8. Most of USA manufacturing industry is dead. US automobile companies are about to go bankrupt. Japan & others are able to build better cars at lower cost. IBM has sold out the hardware business to Lenovo.
9. Salary level in USA is substantially higher than in developing countries, which is leading to brain drain problem for developing nations and job loss problem for USA.

So called Consumption led "growth”

10. Standard of living is higher than rest of the developed world. Per capita consumption of US nationals has been 2x-3x in comparison to that of nationals of other developed nations. (per capita consumption of cars, steel, cement, crude oil etc)
11. Consumption has been growing without increase in jobs. Salaries are high despite of limited skill advantage. Imports has been growing and exports have been falling
12. China & other countries had been investing their foreign exchange reserve in US securities against nominal return of 2-3% when opportunity cost of the fund is much higher

Diagnosis:

Point 1-3: USA as a nation and US nationals has been living beyond their means. Consumption led growth has been financed by debts which has started to haunt USA

Point 4-6: World has been duped by the financial engineering of US financial institutions and misplaced faith in USA’s credit worthiness. However, now the world is slowly realizing the risk & mistake

Point 1-6: The world economy growth in last few years was led by unsustainable debt driven consumption by USA. Problem in servicing of debt is leading to world economy going into financial crisis.

Point 7-9: USA has become inefficient and high cost economy. They are unable to compete even in traditionally strong sectors like automobiles, IT hardware etc.

Point: 10-12: Consumption in USA has been growing despite of fall in production activities because developing countries had been subsidizing USA consumption by investing in dollar denominated securities with nominal return.

Actual Disease:

Dollar is Overvalued

Point 1-12: USA currency is overvalued. Due to overvaluation imports are cheaper and exports are costlier. Hence import led consumption is increasing while manufacturing is falling. Overvalued dollar has killed domestic industry and has made US economy inefficient.

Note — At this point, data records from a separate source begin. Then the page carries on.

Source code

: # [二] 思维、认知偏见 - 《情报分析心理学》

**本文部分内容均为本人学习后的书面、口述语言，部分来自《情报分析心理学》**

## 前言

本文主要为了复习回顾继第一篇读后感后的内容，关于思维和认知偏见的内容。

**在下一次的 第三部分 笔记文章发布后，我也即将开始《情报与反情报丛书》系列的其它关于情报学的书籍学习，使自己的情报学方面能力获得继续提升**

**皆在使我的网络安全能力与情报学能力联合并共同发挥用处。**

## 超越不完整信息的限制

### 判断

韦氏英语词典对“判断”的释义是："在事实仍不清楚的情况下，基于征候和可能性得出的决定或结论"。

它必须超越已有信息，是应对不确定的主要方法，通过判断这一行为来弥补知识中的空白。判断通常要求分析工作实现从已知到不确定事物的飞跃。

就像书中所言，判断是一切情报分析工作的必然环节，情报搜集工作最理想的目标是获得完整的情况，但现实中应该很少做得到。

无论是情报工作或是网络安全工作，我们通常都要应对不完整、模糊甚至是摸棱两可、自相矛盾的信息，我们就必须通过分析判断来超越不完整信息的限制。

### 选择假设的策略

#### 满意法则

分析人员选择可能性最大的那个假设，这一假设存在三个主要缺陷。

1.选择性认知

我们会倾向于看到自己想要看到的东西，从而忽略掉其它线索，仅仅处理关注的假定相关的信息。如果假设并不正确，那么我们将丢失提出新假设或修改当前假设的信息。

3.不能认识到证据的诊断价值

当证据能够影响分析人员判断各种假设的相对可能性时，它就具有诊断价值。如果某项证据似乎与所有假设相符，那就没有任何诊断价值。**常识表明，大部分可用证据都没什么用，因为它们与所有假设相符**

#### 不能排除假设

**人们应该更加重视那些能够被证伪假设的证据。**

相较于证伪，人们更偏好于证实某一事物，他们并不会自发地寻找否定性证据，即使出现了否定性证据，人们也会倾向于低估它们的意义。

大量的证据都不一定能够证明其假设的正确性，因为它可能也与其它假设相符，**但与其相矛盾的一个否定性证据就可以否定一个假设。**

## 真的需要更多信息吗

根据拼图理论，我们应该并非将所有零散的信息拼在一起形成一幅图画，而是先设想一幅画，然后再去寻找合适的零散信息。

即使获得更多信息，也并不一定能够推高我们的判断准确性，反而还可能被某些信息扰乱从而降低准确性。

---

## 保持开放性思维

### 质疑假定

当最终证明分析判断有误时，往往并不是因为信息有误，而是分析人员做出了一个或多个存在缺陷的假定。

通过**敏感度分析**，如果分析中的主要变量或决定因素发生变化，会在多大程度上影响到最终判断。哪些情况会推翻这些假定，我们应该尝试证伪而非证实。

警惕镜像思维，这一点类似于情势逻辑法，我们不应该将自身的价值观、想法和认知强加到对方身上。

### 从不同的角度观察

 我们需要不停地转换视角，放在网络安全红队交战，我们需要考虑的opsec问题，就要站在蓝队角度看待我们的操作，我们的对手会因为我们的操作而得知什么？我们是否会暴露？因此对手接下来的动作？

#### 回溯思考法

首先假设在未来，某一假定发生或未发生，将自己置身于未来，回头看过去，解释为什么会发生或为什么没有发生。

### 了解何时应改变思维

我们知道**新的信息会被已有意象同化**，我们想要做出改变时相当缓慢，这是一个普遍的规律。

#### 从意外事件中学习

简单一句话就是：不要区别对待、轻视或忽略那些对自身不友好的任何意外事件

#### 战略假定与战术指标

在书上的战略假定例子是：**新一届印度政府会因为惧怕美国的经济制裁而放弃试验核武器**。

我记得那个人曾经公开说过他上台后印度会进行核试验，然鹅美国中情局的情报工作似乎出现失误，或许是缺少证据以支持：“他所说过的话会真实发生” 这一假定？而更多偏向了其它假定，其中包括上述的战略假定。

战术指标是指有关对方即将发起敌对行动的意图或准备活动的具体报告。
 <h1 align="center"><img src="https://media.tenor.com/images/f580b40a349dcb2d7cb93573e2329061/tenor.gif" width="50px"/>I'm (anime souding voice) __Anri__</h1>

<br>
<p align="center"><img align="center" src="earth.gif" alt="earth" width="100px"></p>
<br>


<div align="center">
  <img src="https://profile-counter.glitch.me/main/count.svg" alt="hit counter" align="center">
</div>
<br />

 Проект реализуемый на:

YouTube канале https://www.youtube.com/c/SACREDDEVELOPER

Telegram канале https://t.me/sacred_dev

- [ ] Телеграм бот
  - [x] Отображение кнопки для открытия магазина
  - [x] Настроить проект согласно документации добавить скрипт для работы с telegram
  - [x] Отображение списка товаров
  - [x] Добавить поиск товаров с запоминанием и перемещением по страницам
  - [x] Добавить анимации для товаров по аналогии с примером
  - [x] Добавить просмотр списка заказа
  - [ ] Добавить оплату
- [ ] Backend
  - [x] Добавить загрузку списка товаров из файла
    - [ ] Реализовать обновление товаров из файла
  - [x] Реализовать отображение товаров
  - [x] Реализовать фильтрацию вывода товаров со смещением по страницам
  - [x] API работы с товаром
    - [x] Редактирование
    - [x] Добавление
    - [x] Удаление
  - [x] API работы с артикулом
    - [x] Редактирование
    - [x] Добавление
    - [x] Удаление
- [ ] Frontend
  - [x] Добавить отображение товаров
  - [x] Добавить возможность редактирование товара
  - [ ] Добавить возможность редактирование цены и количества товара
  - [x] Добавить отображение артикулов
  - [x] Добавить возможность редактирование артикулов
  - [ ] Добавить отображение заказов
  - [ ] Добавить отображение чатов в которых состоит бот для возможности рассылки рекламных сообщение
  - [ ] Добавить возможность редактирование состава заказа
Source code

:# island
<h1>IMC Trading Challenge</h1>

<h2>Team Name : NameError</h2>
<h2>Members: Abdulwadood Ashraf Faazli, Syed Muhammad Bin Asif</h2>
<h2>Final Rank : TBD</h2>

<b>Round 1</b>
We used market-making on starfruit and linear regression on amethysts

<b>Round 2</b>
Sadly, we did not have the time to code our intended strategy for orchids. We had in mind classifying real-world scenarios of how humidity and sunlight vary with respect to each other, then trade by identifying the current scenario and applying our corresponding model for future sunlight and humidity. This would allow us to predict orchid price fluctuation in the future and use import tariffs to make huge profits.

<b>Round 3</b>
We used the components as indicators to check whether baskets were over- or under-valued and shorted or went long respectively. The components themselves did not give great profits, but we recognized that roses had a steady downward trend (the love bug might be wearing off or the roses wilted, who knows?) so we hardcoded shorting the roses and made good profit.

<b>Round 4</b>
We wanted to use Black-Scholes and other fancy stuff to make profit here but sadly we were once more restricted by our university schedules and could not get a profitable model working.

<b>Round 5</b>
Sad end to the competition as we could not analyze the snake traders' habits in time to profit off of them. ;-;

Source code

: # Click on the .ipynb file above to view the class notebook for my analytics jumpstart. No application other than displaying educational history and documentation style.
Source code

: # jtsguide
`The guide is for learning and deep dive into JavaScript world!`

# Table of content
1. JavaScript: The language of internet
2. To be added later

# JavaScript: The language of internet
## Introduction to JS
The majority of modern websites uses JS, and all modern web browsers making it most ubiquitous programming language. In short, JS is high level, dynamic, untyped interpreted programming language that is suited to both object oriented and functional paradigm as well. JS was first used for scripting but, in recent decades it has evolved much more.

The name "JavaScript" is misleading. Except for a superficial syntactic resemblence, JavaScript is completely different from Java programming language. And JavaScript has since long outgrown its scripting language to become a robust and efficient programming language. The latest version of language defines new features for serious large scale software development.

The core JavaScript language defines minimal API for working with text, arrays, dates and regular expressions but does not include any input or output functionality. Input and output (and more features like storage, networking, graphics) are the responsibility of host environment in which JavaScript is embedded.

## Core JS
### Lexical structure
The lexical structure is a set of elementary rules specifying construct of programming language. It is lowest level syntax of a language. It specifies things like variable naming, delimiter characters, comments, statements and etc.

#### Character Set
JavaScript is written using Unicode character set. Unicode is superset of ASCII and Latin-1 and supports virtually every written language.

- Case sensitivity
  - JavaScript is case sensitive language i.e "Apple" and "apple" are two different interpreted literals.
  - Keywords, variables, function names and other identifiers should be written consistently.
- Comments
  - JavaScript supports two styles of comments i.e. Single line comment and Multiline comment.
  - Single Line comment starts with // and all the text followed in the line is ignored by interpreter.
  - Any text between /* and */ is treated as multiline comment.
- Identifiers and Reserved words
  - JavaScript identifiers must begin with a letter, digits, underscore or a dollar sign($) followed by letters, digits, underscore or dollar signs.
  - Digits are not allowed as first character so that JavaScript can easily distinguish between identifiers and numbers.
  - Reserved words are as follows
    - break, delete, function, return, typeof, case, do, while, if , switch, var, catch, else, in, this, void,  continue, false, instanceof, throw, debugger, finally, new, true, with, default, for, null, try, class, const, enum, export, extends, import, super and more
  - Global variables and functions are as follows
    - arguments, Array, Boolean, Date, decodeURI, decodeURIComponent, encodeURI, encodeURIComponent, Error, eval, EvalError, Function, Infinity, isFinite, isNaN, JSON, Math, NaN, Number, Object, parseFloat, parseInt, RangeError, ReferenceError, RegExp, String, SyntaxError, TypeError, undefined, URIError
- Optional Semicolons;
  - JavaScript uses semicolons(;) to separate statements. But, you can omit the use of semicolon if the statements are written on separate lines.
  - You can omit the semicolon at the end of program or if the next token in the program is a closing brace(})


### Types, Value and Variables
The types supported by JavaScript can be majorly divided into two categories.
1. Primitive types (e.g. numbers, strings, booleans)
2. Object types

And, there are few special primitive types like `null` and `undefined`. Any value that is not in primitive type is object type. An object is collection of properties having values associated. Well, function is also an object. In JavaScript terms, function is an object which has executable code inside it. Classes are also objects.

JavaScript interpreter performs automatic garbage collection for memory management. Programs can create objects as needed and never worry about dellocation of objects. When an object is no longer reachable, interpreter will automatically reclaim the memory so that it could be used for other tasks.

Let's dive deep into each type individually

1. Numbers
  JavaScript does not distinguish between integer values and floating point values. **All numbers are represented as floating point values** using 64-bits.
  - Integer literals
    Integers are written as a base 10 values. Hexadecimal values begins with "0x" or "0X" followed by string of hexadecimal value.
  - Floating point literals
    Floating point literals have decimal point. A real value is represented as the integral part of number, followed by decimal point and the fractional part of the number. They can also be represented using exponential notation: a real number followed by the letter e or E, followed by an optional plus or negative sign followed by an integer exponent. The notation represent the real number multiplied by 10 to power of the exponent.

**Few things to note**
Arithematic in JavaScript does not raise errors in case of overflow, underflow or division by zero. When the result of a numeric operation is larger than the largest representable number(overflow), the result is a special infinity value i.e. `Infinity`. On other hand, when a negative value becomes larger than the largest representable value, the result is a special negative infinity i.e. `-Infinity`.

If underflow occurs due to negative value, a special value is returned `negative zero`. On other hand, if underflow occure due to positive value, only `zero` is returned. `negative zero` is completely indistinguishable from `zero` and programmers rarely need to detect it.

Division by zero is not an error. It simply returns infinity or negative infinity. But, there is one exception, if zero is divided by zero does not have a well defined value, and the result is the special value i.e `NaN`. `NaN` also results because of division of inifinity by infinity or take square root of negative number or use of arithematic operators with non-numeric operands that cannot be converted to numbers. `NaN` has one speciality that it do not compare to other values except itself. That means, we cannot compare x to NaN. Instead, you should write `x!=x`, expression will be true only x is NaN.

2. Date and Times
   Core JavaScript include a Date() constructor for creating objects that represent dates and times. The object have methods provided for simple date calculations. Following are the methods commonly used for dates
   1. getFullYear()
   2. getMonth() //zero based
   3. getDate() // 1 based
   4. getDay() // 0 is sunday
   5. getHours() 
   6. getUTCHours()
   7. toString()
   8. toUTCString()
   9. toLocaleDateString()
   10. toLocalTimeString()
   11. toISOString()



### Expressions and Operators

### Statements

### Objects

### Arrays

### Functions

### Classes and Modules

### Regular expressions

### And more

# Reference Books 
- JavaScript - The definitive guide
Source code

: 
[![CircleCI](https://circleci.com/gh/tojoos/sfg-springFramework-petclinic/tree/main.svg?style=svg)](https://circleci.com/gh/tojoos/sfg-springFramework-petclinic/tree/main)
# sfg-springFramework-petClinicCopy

“Invisible hand” is absent

Point 1-12: If it was any other country the demand and supply of Dollar would have corrected the currency imbalance. However, as Dollar is the world’s standard currency of trade – the excess supply of dollar had been leaking away into foreign currency reserves of other countries in form of US securities. As other nations were ready to lend to USA against its nominal rate securities USA has accumulated unsustainable amount of debt which it is not in a position to pay back.

SOLUTION – DEVALUE DOLLAR!!!!!!!!

Therefore the only solution to the current problem which we prefer to call ‘Dollar Hegemony’ is to devalue dollar. My estimate is: 40 to 50% devaluation in dollar is required to bring it to parity. And of course dollar should loose its “World’s standard currency of trade” status.

The implications:

Positive for US:

1. Fall in real value of outstanding debt: As dollar value will fall by 50% the value of debt in real terms will also fall by 50%. Again value of houses in dollar terms would double. This would be a big relief for the mortgage market and can help turn it around. It will help US nationals deeply in debt.

2. Manufacturing will become competitive: Salaries in USA will adjust automatically. They are at unsustainably high levels which is making USA uncompetitive. Once dollar is devalued by say 50% automatically salary in USA would fall in 50% in real terms. Making USA industry competitive again. Companies like General Motors etc will be able to compete against Japanese and German cars. Salaries & other retirement benefits of US employees is the major issue pulling these companies down.

3. Imports will become uncompetitive: Imports from countries like Chine etc are undervalued due to overvalued US dollar. Once exchange rate is readjusted imports will become uncompetitive restricting unsustainable level of import driven consumption

4. Job creation: Increased manufacturing activities and reduced imports will lead to job creation in the economy. Foreigners like Indian nationals who are taking up large chunk of US jobs in IT, technology research, doctors, nurses etc will find it no longer viable to move to US as in rupee terms their salary is US would be reduced substantially. Outsourcing problem would be solved to a great extent.

Negatives:

International Impact: Devaluation of Dollar will have a huge international impact. Countries like China which hold substantial foreign reserve in dollar denominated securities will suddenly see their reserves depreciating by as much as 50%. Devaluation of dollar will make their exports to USA uncompetitive leading to large scale unemployment and bankruptcy in their country. This will create social unrest through out the world. It can lead to war between nations for resources.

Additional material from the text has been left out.